DATA EXCERPTS —

•••••

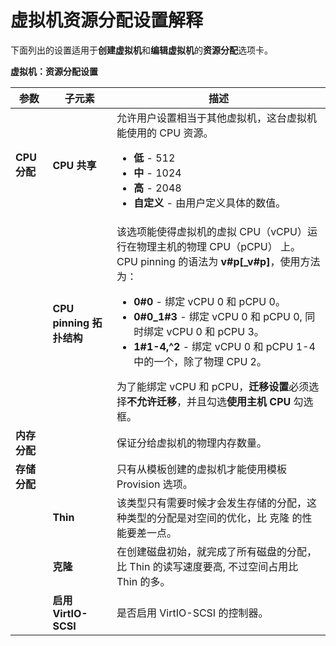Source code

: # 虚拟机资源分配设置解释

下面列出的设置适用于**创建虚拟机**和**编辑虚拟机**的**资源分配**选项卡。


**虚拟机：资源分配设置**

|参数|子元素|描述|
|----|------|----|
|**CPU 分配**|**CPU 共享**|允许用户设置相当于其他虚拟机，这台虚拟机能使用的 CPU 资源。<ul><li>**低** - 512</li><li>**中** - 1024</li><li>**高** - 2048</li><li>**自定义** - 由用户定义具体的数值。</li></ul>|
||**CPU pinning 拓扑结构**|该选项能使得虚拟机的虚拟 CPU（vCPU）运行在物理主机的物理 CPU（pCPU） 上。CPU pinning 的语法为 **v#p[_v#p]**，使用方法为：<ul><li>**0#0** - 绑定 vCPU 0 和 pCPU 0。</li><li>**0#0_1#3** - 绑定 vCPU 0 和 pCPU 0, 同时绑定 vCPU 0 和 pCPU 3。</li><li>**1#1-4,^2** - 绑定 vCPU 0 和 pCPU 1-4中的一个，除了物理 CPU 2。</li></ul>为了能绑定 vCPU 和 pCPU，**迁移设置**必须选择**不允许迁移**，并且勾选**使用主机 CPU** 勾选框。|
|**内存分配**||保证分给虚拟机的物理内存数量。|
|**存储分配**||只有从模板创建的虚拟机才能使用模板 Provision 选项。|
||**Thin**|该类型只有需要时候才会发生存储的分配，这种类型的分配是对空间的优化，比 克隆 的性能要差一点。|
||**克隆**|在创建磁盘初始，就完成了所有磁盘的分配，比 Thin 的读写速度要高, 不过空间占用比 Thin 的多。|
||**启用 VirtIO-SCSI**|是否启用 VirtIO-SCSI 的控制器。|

•••••

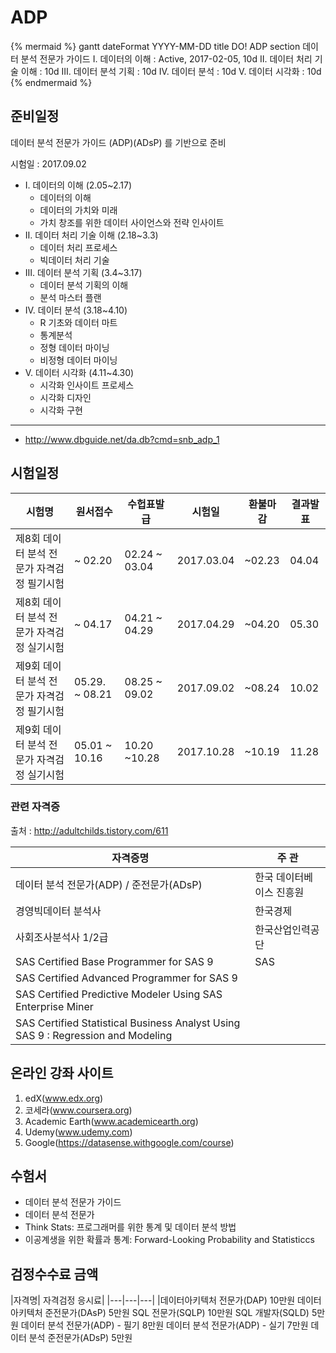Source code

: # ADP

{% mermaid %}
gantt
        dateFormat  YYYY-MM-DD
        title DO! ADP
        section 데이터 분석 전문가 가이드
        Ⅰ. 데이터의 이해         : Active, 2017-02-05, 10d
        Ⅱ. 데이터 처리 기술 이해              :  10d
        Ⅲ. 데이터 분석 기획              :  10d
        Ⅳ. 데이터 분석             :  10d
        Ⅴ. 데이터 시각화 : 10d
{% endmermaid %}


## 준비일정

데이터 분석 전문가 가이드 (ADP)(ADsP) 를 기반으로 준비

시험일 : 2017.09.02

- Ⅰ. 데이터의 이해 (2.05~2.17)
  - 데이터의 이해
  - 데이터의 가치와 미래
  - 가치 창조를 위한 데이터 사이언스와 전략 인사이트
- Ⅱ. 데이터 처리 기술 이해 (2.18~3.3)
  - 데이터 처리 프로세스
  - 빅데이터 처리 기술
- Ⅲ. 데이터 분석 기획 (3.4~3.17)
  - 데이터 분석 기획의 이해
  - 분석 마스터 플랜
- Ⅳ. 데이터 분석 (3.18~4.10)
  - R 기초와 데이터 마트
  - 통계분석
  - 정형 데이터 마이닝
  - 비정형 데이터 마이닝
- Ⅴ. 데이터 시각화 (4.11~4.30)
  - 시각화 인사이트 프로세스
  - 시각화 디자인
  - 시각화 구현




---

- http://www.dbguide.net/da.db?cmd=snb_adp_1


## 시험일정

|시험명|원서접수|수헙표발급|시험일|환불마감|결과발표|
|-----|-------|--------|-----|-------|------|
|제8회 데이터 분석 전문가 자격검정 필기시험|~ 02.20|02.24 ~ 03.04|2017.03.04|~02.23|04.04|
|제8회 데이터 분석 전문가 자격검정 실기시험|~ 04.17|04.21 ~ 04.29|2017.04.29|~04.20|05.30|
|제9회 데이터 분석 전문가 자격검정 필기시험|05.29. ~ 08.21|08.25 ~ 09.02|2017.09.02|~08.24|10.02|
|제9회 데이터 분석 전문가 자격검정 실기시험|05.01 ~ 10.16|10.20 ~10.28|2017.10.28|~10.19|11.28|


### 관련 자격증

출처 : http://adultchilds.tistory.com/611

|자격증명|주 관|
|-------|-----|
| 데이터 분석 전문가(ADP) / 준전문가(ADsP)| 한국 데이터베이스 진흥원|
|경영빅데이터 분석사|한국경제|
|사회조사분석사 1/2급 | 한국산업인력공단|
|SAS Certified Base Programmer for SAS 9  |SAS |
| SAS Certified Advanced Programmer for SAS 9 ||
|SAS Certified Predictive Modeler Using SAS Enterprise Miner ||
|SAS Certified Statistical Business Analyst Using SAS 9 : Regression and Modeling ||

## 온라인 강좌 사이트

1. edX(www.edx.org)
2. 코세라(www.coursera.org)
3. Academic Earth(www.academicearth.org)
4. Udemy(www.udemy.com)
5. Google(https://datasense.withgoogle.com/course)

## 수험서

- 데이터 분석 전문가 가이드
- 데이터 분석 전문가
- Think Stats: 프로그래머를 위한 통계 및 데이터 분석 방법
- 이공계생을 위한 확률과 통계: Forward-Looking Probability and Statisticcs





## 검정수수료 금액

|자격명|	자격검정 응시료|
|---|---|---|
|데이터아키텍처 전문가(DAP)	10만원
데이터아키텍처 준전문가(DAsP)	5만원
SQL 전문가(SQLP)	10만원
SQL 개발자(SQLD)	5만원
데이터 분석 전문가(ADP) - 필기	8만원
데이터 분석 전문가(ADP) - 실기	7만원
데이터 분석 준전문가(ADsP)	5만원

•••••

EXERCISE DIRECTIONS — Everything above from the line containing "pCPU，**迁移设置**必须选择**不允许迁移**，并且勾选**使用主机 CPU** 勾选框。|" down to the line containing "VirtIO-SCSI**|是否启用 VirtIO-SCSI 的控制器。|" is to be transcribed exactly, with both of those lines included and nothing else added.

EXPECTED ANSWER —
||**CPU pinning 拓扑结构**|该选项能使得虚拟机的虚拟 CPU（vCPU）运行在物理主机的物理 CPU（pCPU） 上。CPU pinning 的语法为 **v#p[_v#p]**，使用方法为：<ul><li>**0#0** - 绑定 vCPU 0 和 pCPU 0。</li><li>**0#0_1#3** - 绑定 vCPU 0 和 pCPU 0, 同时绑定 vCPU 0 和 pCPU 3。</li><li>**1#1-4,^2** - 绑定 vCPU 0 和 pCPU 1-4中的一个，除了物理 CPU 2。</li></ul>为了能绑定 vCPU 和 pCPU，**迁移设置**必须选择**不允许迁移**，并且勾选**使用主机 CPU** 勾选框。|
|**内存分配**||保证分给虚拟机的物理内存数量。|
|**存储分配**||只有从模板创建的虚拟机才能使用模板 Provision 选项。|
||**Thin**|该类型只有需要时候才会发生存储的分配，这种类型的分配是对空间的优化，比 克隆 的性能要差一点。|
||**克隆**|在创建磁盘初始，就完成了所有磁盘的分配，比 Thin 的读写速度要高, 不过空间占用比 Thin 的多。|
||**启用 VirtIO-SCSI**|是否启用 VirtIO-SCSI 的控制器。|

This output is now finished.